What is being asked: Filter the records, keeping every line that has the string "evaluating".
*** Block opens ***
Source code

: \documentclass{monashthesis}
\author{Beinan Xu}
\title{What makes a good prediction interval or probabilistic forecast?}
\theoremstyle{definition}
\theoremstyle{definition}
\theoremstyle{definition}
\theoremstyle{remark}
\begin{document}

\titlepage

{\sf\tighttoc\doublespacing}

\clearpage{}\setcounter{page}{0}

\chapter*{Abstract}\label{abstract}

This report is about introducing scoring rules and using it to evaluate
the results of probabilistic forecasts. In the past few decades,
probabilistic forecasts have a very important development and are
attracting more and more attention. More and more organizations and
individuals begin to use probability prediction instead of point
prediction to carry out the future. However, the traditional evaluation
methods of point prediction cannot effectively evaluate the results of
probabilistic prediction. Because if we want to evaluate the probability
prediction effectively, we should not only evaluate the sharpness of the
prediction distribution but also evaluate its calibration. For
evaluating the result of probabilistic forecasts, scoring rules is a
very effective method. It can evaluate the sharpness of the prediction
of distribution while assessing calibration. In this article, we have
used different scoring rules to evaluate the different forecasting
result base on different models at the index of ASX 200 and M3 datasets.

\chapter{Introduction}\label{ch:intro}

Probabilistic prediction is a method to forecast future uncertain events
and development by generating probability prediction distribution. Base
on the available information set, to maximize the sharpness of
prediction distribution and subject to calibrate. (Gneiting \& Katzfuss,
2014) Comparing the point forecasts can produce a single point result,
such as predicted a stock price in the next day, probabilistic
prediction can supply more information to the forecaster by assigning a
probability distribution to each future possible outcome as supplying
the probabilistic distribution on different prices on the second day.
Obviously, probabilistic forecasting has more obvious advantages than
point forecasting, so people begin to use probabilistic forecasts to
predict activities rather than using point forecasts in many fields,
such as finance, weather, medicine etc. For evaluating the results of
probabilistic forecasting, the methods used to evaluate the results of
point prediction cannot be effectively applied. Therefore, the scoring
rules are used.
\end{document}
*** Block closes ***
Solution to this task:
evaluating the result of probabilistic forecasts, scoring rules is a
such as finance, weather, medicine etc. For evaluating the results of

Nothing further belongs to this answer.